[Saved entries]
== Segment start ==
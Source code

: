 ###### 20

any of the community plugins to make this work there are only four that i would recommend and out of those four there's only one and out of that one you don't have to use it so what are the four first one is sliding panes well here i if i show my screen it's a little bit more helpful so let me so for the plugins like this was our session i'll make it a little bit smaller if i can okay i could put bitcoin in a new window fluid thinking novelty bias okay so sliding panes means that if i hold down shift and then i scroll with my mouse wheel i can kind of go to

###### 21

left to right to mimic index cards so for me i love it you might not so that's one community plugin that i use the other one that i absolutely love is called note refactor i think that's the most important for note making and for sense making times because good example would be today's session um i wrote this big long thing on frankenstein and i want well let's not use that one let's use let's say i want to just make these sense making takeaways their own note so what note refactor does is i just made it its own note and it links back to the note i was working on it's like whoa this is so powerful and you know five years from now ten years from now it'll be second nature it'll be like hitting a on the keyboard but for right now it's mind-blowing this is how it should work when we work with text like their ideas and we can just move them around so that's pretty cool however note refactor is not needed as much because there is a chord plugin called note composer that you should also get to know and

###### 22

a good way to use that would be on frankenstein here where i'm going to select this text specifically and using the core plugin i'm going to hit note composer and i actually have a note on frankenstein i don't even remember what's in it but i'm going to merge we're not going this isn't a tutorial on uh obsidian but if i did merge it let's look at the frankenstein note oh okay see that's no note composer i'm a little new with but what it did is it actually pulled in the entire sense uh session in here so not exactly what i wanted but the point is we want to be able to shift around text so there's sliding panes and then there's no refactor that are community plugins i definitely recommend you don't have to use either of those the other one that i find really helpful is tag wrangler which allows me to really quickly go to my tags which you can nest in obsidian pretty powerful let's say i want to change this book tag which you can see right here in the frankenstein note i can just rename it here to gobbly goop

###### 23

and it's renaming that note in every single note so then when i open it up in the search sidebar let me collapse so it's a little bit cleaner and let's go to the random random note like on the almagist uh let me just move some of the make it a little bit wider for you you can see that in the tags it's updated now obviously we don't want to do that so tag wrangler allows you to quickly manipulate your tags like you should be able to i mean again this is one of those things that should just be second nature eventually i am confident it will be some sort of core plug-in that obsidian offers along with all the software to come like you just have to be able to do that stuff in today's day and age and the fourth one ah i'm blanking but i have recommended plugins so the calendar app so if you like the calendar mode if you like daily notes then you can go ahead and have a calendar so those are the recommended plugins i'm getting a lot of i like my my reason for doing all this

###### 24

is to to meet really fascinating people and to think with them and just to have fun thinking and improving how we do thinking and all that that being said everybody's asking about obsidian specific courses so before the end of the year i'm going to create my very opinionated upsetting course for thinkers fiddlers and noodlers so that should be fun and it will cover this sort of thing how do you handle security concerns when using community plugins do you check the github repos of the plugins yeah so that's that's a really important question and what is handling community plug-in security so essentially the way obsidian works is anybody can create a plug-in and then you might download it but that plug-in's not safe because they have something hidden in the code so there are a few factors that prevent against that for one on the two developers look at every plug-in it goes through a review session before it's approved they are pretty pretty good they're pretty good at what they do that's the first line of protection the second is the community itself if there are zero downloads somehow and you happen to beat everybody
== Segment end ==
== Segment start ==
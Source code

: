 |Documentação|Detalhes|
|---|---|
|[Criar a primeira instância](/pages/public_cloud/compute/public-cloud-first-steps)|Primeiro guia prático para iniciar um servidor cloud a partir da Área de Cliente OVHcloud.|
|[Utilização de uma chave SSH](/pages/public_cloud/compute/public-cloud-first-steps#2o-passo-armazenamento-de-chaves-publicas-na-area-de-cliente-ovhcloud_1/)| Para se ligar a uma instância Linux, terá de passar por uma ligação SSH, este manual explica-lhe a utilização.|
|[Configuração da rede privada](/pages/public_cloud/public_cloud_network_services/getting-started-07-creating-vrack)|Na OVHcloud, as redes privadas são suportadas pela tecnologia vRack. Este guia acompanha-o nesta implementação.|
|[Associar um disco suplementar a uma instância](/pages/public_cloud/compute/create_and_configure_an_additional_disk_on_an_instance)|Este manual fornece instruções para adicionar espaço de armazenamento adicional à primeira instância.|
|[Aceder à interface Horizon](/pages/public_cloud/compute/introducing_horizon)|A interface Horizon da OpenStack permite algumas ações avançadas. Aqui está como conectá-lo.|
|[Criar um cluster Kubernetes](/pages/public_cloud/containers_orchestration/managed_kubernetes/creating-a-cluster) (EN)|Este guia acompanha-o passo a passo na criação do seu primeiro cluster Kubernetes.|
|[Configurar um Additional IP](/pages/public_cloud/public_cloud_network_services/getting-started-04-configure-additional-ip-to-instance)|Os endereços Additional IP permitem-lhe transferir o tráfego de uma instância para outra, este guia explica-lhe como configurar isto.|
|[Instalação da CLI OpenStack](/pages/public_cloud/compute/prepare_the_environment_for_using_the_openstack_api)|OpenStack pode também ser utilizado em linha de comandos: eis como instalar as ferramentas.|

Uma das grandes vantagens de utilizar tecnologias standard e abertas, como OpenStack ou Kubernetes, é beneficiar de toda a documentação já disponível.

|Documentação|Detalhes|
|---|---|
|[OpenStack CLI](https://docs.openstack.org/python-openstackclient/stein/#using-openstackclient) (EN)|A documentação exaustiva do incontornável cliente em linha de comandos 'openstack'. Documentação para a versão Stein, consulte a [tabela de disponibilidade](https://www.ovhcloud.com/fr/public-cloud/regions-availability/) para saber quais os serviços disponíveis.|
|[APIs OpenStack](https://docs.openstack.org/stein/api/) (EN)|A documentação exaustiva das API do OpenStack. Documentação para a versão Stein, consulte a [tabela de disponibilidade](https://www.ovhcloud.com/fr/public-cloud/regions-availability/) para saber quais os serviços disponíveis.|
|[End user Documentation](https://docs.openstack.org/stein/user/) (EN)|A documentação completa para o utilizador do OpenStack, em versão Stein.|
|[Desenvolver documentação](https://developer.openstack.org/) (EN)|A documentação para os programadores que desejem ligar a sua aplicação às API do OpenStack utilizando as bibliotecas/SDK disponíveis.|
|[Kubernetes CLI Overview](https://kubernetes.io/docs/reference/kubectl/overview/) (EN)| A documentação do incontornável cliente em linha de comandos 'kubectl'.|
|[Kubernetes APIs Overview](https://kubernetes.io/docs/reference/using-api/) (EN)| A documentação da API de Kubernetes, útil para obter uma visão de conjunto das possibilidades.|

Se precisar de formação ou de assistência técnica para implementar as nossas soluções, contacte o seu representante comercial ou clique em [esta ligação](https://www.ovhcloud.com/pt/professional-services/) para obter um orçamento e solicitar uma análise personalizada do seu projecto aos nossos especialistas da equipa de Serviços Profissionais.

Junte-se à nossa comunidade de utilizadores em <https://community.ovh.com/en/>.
== Segment end ==
[Work to be completed] The stretch of entries above that starts with the line containing "instalar as ferramentas.|" and goes on through the line containing "Uma das grandes" is to be transcribed exactly, and no other line is to be transcribed.

[Answer to this problem]
|[Instalação da CLI OpenStack](/pages/public_cloud/compute/prepare_the_environment_for_using_the_openstack_api)|OpenStack pode também ser utilizado em linha de comandos: eis como instalar as ferramentas.|

Uma das grandes vantagens de utilizar tecnologias standard e abertas, como OpenStack ou Kubernetes, é beneficiar de toda a documentação já disponível.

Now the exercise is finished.